I am trying to use the powerlaw python package to estimate the power law exponent of the degree distribution in a graph. As a reference I am using networkx to generate a scale free network graph which should have an exponent close to 3. This is my code:

import powerlaw
import networkx as nx
g = nx.barabasi_albert_graph(1000, 5)
degrees = {}
for node in g.nodes_iter():
    key = len(g.neighbors(node))
    degrees[key] = degrees.get(key, 0) + 1

max_degree = max(degrees.keys(), key=int)
num_nodes = []
for i in range(1, max_degree + 1):
    num_nodes.append(degrees.get(i, 0))

fit = powerlaw.Fit(nodes)
print(fit.power_law.alpha)

The code above creates a scale free network with minimum node degree of five.
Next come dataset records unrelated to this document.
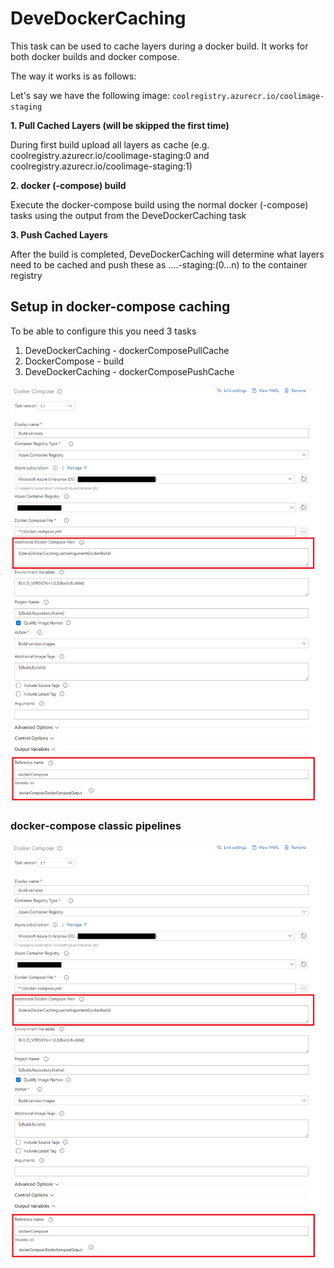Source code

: # DeveDockerCaching

This task can be used to cache layers during a docker build. It works for both docker builds and docker compose.

The way it works is as follows:

Let's say we have the following image:
`coolregistry.azurecr.io/coolimage-staging`

**1. Pull Cached Layers (will be skipped the first time)**

During first build upload all layers as cache (e.g. coolregistry.azurecr.io/coolimage-staging:0 and coolregistry.azurecr.io/coolimage-staging:1)

**2. docker (-compose) build**

Execute the docker-compose build using the normal docker (-compose) tasks using the output from the DeveDockerCaching task

**3. Push Cached Layers**

After the build is completed, DeveDockerCaching will determine what layers need to be cached and push these as ....-staging:(0...n) to the container registry

## Setup in docker-compose caching

To be able to configure this you need 3 tasks

1. DeveDockerCaching - dockerComposePullCache
1. DockerCompose - build
1. DeveDockerCaching - dockerComposePushCache

![Image](Images/dockercomposeconfig.png)

### docker-compose classic pipelines

![Image](Images/dockercomposeconfig.png)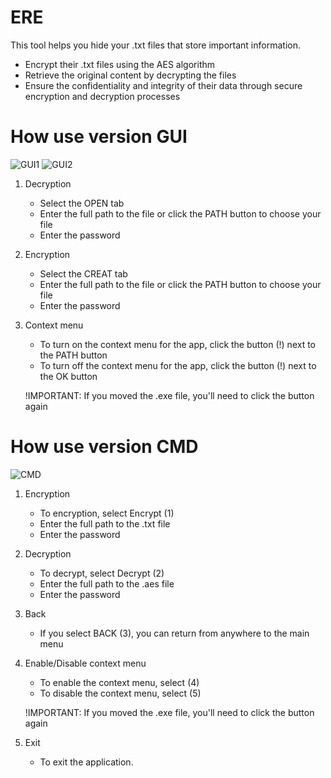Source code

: # ERE

This tool helps you hide your .txt files that store important information.

- Encrypt their .txt files using the AES algorithm
- Retrieve the original content by decrypting the files
- Ensure the confidentiality and integrity of their data through secure encryption and decryption processes

# How use version GUI
![GUI1](https://github.com/user-attachments/assets/6d773893-ca35-4c8c-9848-72baf1d2a4c8)
![GUI2](https://github.com/user-attachments/assets/9c2f1ca0-222e-4500-91a7-e0ff8aed7e06)

1. Decryption
   - Select the OPEN tab
   - Enter the full path to the file or click the PATH button to choose your file
   - Enter the password

2. Encryption
   - Select the CREAT tab
   - Enter the full path to the file or click the PATH button to choose your file
   - Enter the password

3. Context menu
   - To turn on the context menu for the app, click the button (!) next to the PATH button
   - To turn off the context menu for the app, click the button (!) next to the OK button

   !IMPORTANT: If you moved the .exe file, you'll need to click the button again

# How use version CMD
![CMD](https://github.com/user-attachments/assets/34419dfa-d9a5-4413-a8ae-75eaa46c7839)

1. Encryption
   - To encryption, select Encrypt (1)
   - Enter the full path to the .txt file
   - Enter the password

2. Decryption
   - To decrypt, select Decrypt (2)
   - Enter the full path to the .aes file
   - Enter the password

3. Back
   - If you select BACK (3), you can return from anywhere to the main menu

4. Enable/Disable context menu
   - To enable the context menu, select (4)
   - To disable the context menu, select (5)
   
   !IMPORTANT: If you moved the .exe file, you'll need to click the button again
   
6. Exit
    - To exit the application.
I would expect the powerlaw package to find xmin to be >5 and to correctly estimate alpha. but it returns something around 1.8 instead of 3.0 for alpha and places xmin at 1 or 2. Is my data format wrong, or do I have to specify some other parameters?

Best Answer

Not sure if it is still of interest, however, you are estimating the exponent of the CDF of the degree which is equal to $-\alpha+1$, where $\alpha$ is 3 for the Barabasi Albert model, therefore, you should add +1 to your estimation which indeed gains something close to 3 as expected.